Segment Open

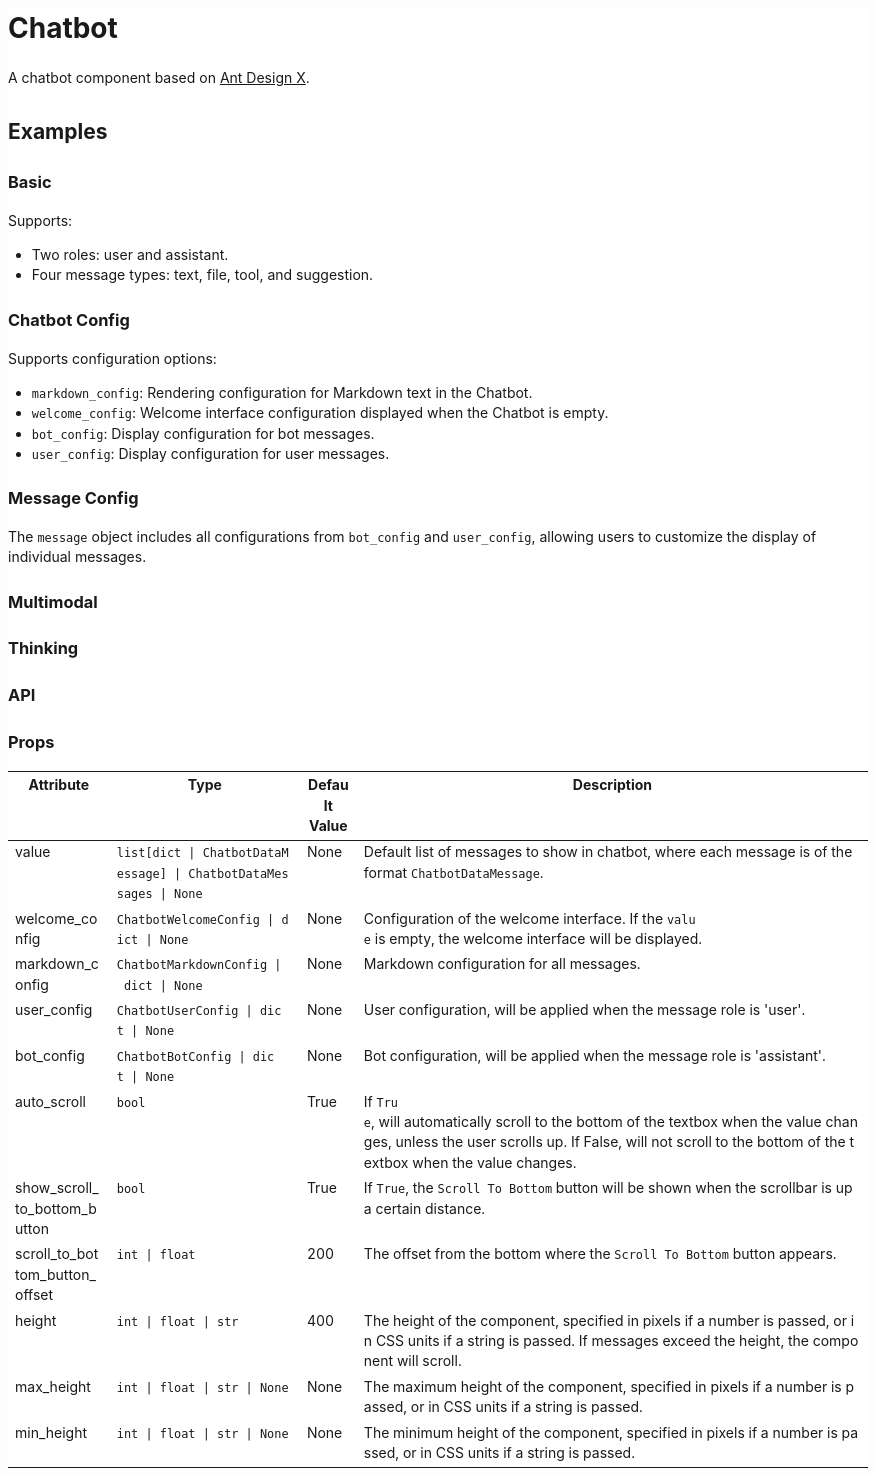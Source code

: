 # Chatbot

A chatbot component based on [Ant Design X](https://x.ant.design).

## Examples

### Basic

Supports:

- Two roles: user and assistant.
- Four message types: text, file, tool, and suggestion.

<demo name="basic" position="bottom" collapsible="true"></demo>

### Chatbot Config

Supports configuration options:

- `markdown_config`: Rendering configuration for Markdown text in the Chatbot.
- `welcome_config`: Welcome interface configuration displayed when the Chatbot is empty.
- `bot_config`: Display configuration for bot messages.
- `user_config`: Display configuration for user messages.
  <demo name="chatbot_config"  position="bottom" collapsible="true"></demo>

### Message Config

The `message` object includes all configurations from `bot_config` and `user_config`, allowing users to customize the display of individual messages.

<demo name="message_config"  position="bottom"  collapsible="true"></demo>

### Multimodal

<demo name="multimodal"  position="bottom" collapsible="true"></demo>

### Thinking

<demo name="thinking"  position="bottom" collapsible="true"></demo>

### API

### Props

| Attribute                      | Type                                                              | Default Value | Description                                                                                                                                                                                          |
| ------------------------------ | ----------------------------------------------------------------- | ------------- | ---------------------------------------------------------------------------------------------------------------------------------------------------------------------------------------------------- |
| value                          | `list[dict \| ChatbotDataMessage] \| ChatbotDataMessages \| None` | None          | Default list of messages to show in chatbot, where each message is of the format `ChatbotDataMessage`.                                                                                               |
| welcome_config                 | `ChatbotWelcomeConfig \| dict \| None`                            | None          | Configuration of the welcome interface. If the `value` is empty, the welcome interface will be displayed.                                                                                            |
| markdown_config                | `ChatbotMarkdownConfig \| dict \| None`                           | None          | Markdown configuration for all messages.                                                                                                                                                             |
| user_config                    | `ChatbotUserConfig \| dict \| None`                               | None          | User configuration, will be applied when the message role is 'user'.                                                                                                                                 |
| bot_config                     | `ChatbotBotConfig \| dict \| None`                                | None          | Bot configuration, will be applied when the message role is 'assistant'.                                                                                                                             |
| auto_scroll                    | `bool`                                                            | True          | If `True`, will automatically scroll to the bottom of the textbox when the value changes, unless the user scrolls up. If False, will not scroll to the bottom of the textbox when the value changes. |
| show_scroll_to_bottom_button   | `bool`                                                            | True          | If `True`, the `Scroll To Bottom` button will be shown when the scrollbar is up a certain distance.                                                                                                  |
| scroll_to_bottom_button_offset | `int \| float`                                                    | 200           | The offset from the bottom where the `Scroll To Bottom` button appears.                                                                                                                              |
| height                         | `int \| float \| str`                                             | 400           | The height of the component, specified in pixels if a number is passed, or in CSS units if a string is passed. If messages exceed the height, the component will scroll.                             |
| max_height                     | `int \| float \| str \| None`                                     | None          | The maximum height of the component, specified in pixels if a number is passed, or in CSS units if a string is passed.                                                                               |
| min_height                     | `int \| float \| str \| None`                                     | None          | The minimum height of the component, specified in pixels if a number is passed, or in CSS units if a string is passed.                                                                               |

Segment Closed

*What you will do*.
For each line above that includes the word "number", make a copy of that line.

*Exercise output*.
| height                         | `int \| float \| str`                                             | 400           | The height of the component, specified in pixels if a number is passed, or in CSS units if a string is passed. If messages exceed the height, the component will scroll.                             |
| max_height                     | `int \| float \| str \| None`                                     | None          | The maximum height of the component, specified in pixels if a number is passed, or in CSS units if a string is passed.                                                                               |
| min_height                     | `int \| float \| str \| None`                                     | None          | The minimum height of the component, specified in pixels if a number is passed, or in CSS units if a string is passed.                                                                               |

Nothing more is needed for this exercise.